◆ Work item
Give again, word for word, each line below starting at the one that contains "- Connect to" and ending at the one that contains "5. Repeat steps".

◆ Supplied data
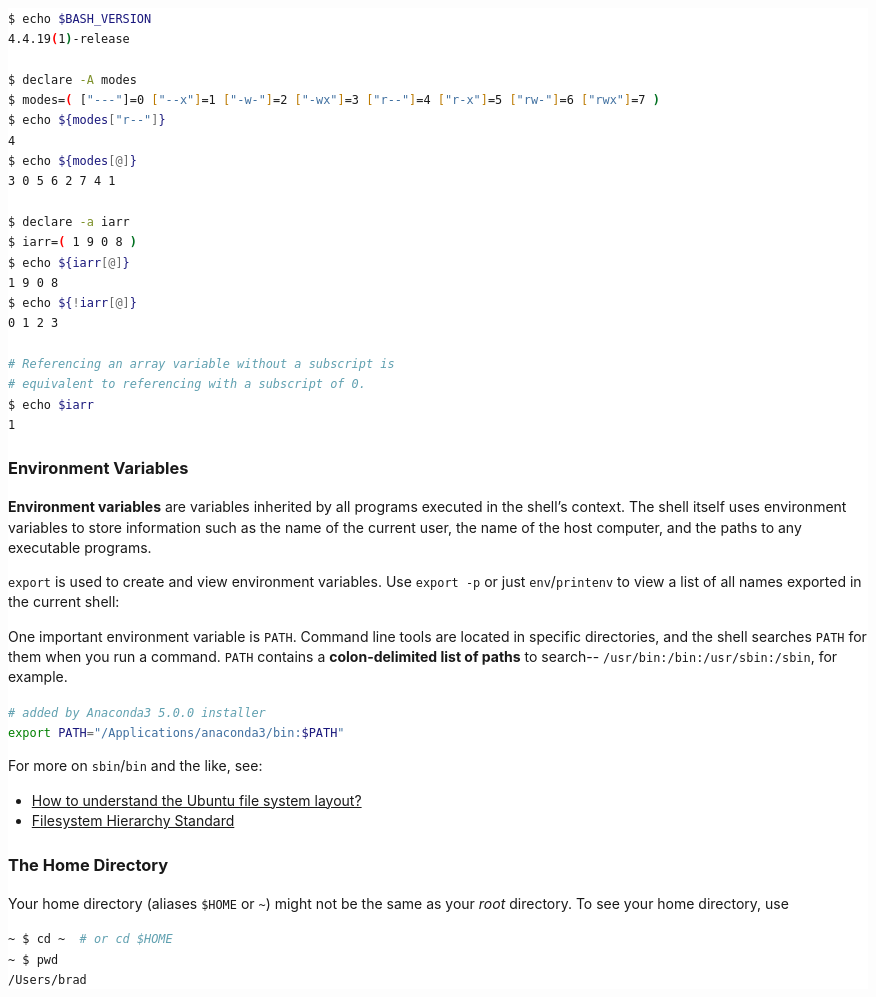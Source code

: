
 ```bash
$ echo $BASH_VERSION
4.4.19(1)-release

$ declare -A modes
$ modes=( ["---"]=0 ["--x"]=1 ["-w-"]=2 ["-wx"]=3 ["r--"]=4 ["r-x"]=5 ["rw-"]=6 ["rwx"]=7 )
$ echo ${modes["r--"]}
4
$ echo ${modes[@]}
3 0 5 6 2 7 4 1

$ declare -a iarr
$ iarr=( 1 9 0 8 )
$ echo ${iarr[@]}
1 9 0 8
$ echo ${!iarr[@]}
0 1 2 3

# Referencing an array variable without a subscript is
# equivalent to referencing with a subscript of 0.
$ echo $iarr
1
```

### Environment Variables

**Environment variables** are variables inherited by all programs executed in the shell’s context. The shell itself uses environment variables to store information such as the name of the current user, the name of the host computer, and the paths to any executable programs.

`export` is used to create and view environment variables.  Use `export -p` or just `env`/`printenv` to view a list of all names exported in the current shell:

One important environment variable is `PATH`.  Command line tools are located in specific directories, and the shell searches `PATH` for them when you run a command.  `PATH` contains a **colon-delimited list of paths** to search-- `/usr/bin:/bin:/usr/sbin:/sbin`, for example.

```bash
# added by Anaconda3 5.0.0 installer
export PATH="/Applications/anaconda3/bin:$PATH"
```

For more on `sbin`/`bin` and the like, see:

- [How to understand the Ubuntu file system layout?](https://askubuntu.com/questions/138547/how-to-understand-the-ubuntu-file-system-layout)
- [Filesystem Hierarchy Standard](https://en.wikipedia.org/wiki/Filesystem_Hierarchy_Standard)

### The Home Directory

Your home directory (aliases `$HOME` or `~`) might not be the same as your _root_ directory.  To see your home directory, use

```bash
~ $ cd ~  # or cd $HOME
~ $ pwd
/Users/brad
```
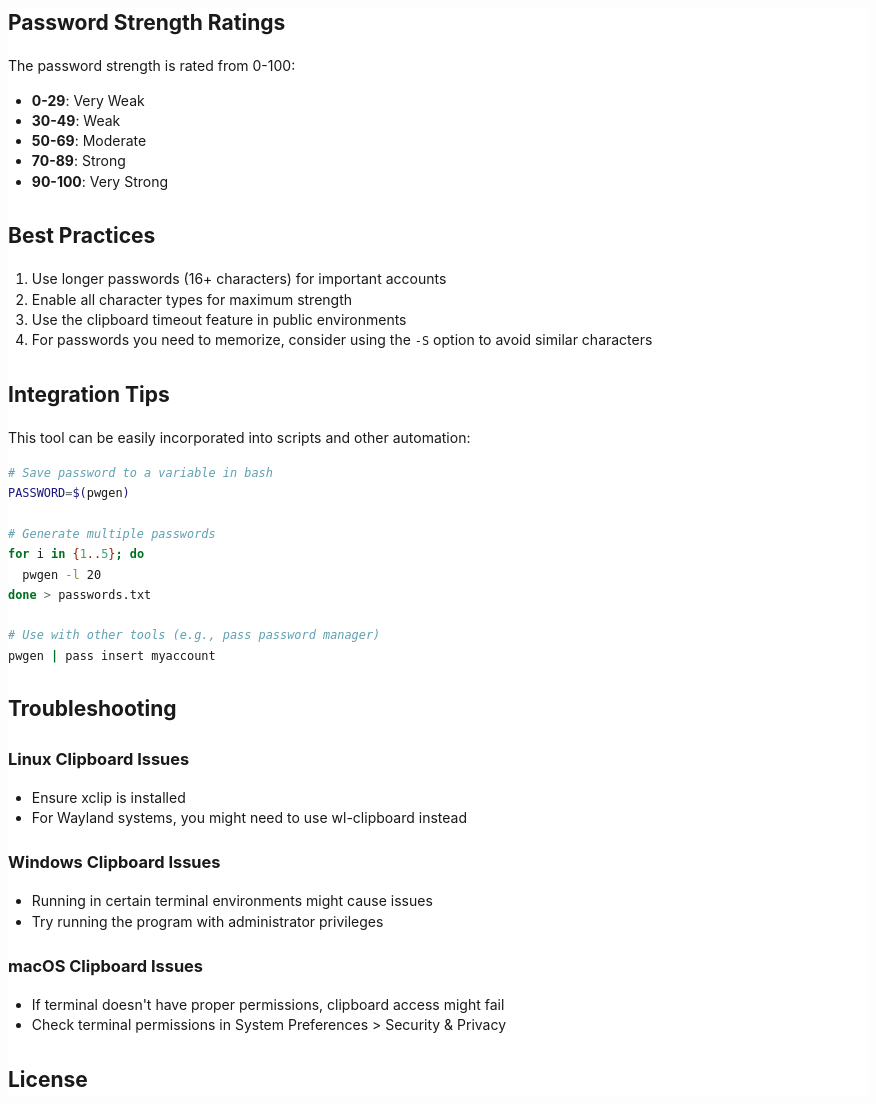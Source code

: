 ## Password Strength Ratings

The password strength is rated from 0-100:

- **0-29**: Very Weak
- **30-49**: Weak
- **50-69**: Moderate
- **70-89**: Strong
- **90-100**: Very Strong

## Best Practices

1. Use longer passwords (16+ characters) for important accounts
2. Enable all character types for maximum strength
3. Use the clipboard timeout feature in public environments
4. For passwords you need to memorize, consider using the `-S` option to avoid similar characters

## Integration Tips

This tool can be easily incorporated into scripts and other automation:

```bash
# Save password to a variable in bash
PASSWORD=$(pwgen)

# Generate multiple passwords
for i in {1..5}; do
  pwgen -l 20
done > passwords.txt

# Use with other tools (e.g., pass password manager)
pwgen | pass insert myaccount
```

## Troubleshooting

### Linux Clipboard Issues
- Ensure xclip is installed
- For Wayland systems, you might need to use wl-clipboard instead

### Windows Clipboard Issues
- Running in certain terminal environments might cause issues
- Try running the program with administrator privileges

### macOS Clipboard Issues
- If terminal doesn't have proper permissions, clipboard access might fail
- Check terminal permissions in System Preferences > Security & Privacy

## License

* * *

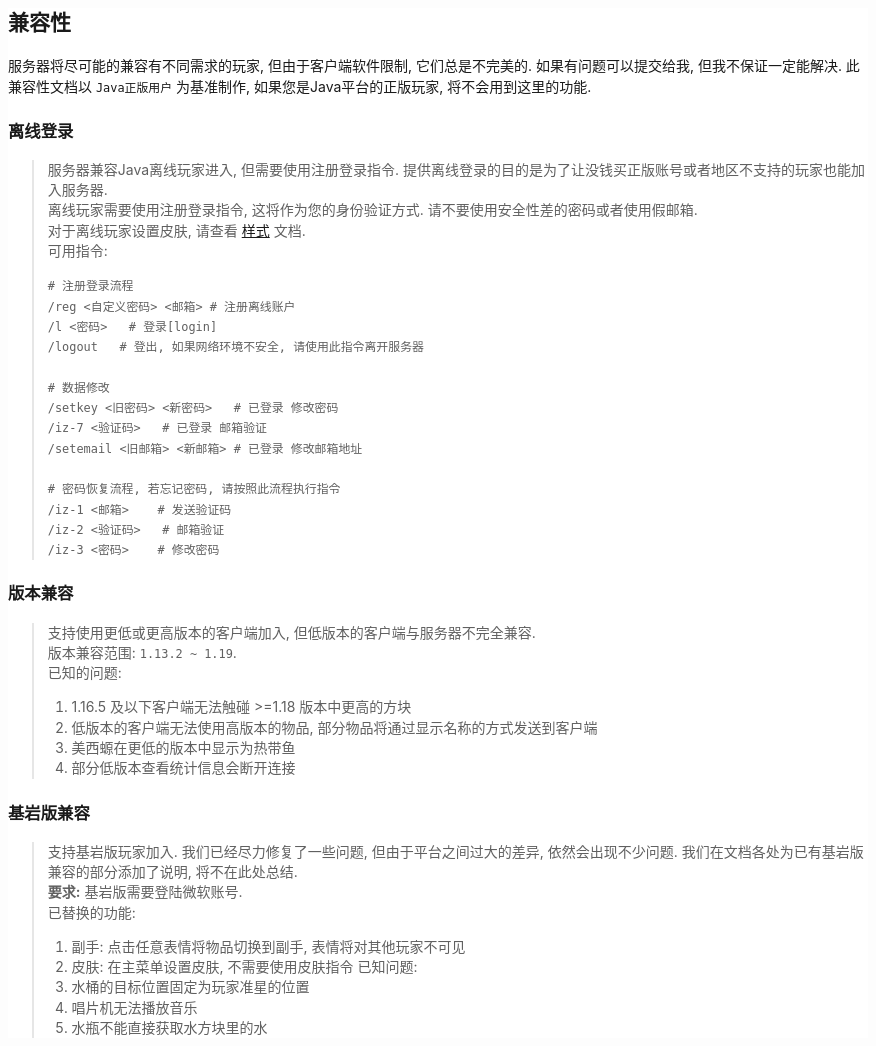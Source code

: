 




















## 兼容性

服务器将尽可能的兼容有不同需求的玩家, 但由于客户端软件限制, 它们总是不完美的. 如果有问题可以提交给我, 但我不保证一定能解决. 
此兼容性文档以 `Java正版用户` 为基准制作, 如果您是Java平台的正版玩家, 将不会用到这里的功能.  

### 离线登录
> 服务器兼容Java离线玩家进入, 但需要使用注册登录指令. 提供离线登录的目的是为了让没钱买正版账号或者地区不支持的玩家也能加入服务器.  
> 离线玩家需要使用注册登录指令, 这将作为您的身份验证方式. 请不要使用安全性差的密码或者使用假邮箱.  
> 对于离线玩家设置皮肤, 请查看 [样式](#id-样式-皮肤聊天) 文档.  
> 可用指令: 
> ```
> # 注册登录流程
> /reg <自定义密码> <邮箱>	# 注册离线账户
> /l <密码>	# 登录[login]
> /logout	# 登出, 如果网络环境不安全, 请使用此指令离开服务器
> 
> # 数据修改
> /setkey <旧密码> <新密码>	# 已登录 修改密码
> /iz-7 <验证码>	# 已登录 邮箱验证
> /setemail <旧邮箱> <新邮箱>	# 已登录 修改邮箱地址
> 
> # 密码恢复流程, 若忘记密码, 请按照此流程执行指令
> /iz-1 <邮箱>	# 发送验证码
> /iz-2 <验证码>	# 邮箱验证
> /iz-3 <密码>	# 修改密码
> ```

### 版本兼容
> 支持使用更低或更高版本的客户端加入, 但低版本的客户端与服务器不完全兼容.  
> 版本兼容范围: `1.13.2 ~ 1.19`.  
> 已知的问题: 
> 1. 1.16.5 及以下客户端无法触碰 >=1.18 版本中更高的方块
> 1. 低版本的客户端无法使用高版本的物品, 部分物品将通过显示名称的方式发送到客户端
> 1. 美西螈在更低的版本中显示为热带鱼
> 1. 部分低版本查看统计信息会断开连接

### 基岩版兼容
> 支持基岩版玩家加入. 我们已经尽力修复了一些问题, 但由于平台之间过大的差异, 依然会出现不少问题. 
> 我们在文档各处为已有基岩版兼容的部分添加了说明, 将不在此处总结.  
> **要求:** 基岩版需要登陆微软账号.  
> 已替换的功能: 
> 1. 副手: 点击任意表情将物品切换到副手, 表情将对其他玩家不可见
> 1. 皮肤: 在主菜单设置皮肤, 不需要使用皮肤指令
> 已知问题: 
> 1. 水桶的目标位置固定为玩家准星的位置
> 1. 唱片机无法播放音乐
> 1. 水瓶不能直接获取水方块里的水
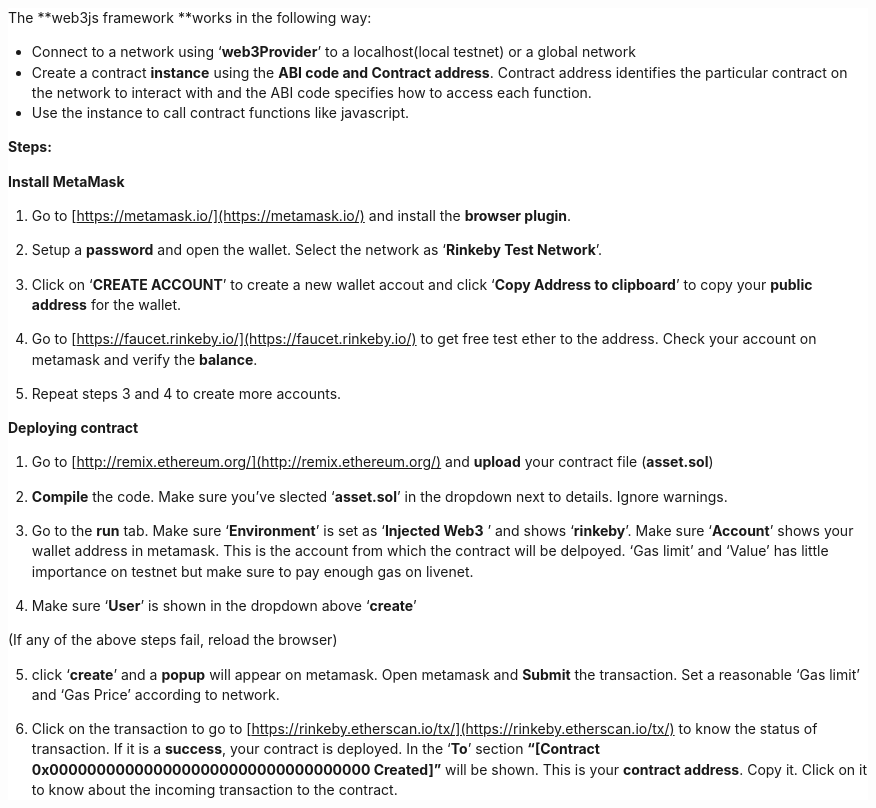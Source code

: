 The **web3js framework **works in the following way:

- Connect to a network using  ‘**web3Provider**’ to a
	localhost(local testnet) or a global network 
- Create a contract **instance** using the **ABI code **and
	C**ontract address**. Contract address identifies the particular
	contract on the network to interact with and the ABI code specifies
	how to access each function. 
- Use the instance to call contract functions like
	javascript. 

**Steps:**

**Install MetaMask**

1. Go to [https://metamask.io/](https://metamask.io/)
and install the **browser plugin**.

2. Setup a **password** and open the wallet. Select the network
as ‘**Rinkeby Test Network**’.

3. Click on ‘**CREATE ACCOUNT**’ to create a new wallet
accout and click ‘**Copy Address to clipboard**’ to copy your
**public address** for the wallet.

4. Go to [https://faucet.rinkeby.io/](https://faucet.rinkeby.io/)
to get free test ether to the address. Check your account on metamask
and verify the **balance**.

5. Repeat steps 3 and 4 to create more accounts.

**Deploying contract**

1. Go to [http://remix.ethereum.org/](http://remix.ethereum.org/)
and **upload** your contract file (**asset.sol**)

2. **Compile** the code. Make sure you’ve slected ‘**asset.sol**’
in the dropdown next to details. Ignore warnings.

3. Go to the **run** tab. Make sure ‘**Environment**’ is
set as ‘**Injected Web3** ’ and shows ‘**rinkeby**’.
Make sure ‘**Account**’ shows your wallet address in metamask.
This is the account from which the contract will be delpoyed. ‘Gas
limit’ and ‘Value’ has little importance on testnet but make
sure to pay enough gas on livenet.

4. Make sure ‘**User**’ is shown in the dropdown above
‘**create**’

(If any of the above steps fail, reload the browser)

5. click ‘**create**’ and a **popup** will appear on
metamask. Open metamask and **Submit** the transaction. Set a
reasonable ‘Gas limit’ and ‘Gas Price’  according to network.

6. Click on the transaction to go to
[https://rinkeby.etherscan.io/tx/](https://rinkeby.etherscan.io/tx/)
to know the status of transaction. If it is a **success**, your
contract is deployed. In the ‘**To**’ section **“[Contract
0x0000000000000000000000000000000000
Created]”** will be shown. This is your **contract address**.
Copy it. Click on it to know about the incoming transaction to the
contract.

◆ Reply to the exercise
- Connect to a network using  ‘**web3Provider**’ to a
	localhost(local testnet) or a global network 
- Create a contract **instance** using the **ABI code **and
	C**ontract address**. Contract address identifies the particular
	contract on the network to interact with and the ABI code specifies
	how to access each function. 
- Use the instance to call contract functions like
	javascript. 

**Steps:**

**Install MetaMask**

1. Go to [https://metamask.io/](https://metamask.io/)
and install the **browser plugin**.

2. Setup a **password** and open the wallet. Select the network
as ‘**Rinkeby Test Network**’.

3. Click on ‘**CREATE ACCOUNT**’ to create a new wallet
accout and click ‘**Copy Address to clipboard**’ to copy your
**public address** for the wallet.

4. Go to [https://faucet.rinkeby.io/](https://faucet.rinkeby.io/)
to get free test ether to the address. Check your account on metamask
and verify the **balance**.

5. Repeat steps 3 and 4 to create more accounts.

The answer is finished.